*Task statement:*
Pull every line with the word "AgentPayKit" out of the entries below.

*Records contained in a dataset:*
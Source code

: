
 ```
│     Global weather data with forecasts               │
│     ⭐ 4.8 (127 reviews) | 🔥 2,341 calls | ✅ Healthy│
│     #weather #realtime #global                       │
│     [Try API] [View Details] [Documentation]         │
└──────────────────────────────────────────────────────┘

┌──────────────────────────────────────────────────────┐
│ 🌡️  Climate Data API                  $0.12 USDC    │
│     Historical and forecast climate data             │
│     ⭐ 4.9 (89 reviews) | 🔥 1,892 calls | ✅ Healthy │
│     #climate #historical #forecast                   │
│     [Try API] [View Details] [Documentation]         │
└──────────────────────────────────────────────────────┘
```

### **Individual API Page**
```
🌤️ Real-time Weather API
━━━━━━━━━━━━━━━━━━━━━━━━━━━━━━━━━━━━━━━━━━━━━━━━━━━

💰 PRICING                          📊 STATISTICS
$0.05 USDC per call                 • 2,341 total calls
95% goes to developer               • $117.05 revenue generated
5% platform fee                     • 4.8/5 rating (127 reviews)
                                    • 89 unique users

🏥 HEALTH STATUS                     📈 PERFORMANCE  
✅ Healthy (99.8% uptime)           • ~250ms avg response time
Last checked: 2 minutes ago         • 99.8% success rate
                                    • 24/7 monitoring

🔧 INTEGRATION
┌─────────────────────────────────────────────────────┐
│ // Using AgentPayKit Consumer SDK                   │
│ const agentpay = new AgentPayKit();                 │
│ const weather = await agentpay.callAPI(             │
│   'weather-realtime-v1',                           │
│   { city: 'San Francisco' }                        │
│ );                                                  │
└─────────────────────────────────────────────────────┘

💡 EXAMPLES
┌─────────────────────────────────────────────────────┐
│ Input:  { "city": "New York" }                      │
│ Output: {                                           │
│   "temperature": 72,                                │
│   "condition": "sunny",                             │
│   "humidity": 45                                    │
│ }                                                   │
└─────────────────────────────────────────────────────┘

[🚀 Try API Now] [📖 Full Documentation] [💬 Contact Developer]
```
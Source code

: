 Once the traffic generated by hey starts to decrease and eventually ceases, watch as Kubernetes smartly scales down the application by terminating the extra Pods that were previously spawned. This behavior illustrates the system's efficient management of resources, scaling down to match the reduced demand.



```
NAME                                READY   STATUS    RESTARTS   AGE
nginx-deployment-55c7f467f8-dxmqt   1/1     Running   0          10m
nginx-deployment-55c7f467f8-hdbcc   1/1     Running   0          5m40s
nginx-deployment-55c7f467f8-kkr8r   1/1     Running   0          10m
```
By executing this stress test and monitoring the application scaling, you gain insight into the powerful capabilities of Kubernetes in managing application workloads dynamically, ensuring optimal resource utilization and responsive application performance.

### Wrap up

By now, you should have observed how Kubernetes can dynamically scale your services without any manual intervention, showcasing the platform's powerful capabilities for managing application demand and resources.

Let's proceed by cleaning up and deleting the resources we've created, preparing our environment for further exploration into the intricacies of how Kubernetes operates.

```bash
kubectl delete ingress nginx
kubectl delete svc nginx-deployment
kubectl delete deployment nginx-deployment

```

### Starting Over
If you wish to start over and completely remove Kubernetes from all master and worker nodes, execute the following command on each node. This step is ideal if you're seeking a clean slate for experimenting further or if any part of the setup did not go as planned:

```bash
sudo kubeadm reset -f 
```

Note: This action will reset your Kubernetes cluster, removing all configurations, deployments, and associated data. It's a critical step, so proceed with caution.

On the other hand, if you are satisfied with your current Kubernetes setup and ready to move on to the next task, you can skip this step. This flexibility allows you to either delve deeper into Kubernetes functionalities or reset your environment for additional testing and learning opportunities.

*Response to the task:*
│ // Using AgentPayKit Consumer SDK                   │
│ const agentpay = new AgentPayKit();                 │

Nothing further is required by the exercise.